As 2019 is winding down and we’re preparing for the Institute’s annual holiday break, a surprise arrived in the Institute Archives. A FedEx box was delivered containing a heavily wrapped parcel. An RPI yearbook perhaps? Or maybe an old photo album? It was neither. Rather, John, Jen and I opened the package to discover a student scrapbook dating from the 1910s.
According to the donor, the scrapbook was found while “straightening up some dusty corners of our community library.” Since there was no known local affiliation the volume was sent to Rensselaer – more than 100 years after its creation!
Our records hold precious little information about the book’s compiler, Samuel Stephenson Waters, RPI Class of 1917. The 1917 Transit sheds some light, including that prodigal son “Steve” Waters had returned from “a year’s vacation.” He had apparently been quite involved in student activities as president of his freshman class, a member of the Rensselaer Union Nominating Committee, and a player on his class football team. Perhaps his focus on non-academic endeavors explains the fact that Mr. Waters never graduated from Rensselaer!
The scrapbook itself lays bare Waters’s less than stellar academic record. Many of his grade cards are glued onto its pages, and while he passed all of his admissions tests, things went downhill from there. His grades cluster at the lower end of the scale of RPI’s grading system, including d (deficient), n (not examined), and the curious n.s.e. (not sufficiently examined).
In contrast to his math and science classwork, Waters did well in French and drawing courses in which he regularly earned a p (passing). However, those courses could not carry him through the rigorous civil engineering program in which he was enrolled.

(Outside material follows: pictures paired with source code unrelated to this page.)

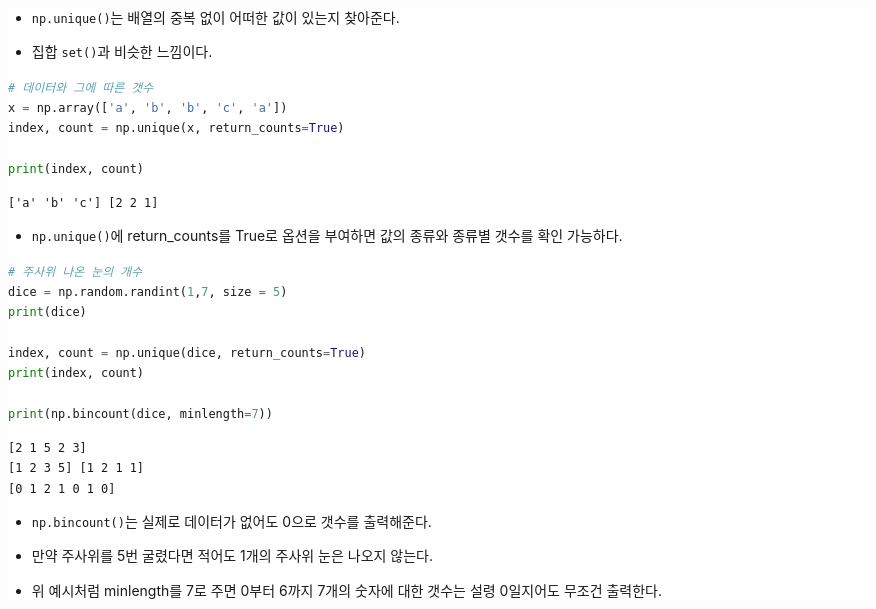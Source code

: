 

- `np.unique()`는 배열의 중복 없이 어떠한 값이 있는지 찾아준다.


- 집합 `set()`과 비슷한 느낌이다.


```python
# 데이터와 그에 따른 갯수
x = np.array(['a', 'b', 'b', 'c', 'a'])
index, count = np.unique(x, return_counts=True)

print(index, count)
```

    ['a' 'b' 'c'] [2 2 1]
    

- `np.unique()`에 return_counts를 True로 옵션을 부여하면 값의 종류와 종류별 갯수를 확인 가능하다.


```python
# 주사위 나온 눈의 개수
dice = np.random.randint(1,7, size = 5)
print(dice)

index, count = np.unique(dice, return_counts=True)
print(index, count)

print(np.bincount(dice, minlength=7))
```

    [2 1 5 2 3]
    [1 2 3 5] [1 2 1 1]
    [0 1 2 1 0 1 0]
    

- `np.bincount()`는 실제로 데이터가 없어도 0으로 갯수를 출력해준다.


- 만약 주사위를 5번 굴렸다면 적어도 1개의 주사위 눈은 나오지 않는다.


- 위 예시처럼 minlength를 7로 주면 0부터 6까지 7개의 숫자에 대한 갯수는 설령 0일지어도 무조건 출력한다.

The scrapbook also provides ample evidence of Waters’s activities outside of the classroom. There are concert programs, season passes to RPI athletic competitions, and never-before seen photographs of pushball & flag rushes, surveying expeditions, etc. As a military school graduate, Waters also interspersed the pages with clipped articles, poetry, and other materials related to military duty. Selective service cards indicate he registered in 1917 and appeared before the draft board in 1918. It’s unlikely he served in World War I, since a telegram indicates he commissioned as a captain on November 23, 1918. The armistice was signed twelve days earlier.
We’re grateful for this donation documenting a young man’s life at RPI. Among its many bits and pieces are a few small Christmas cards. I share this last minute gift with our readers in the hope that you enjoy a wonderful holiday season.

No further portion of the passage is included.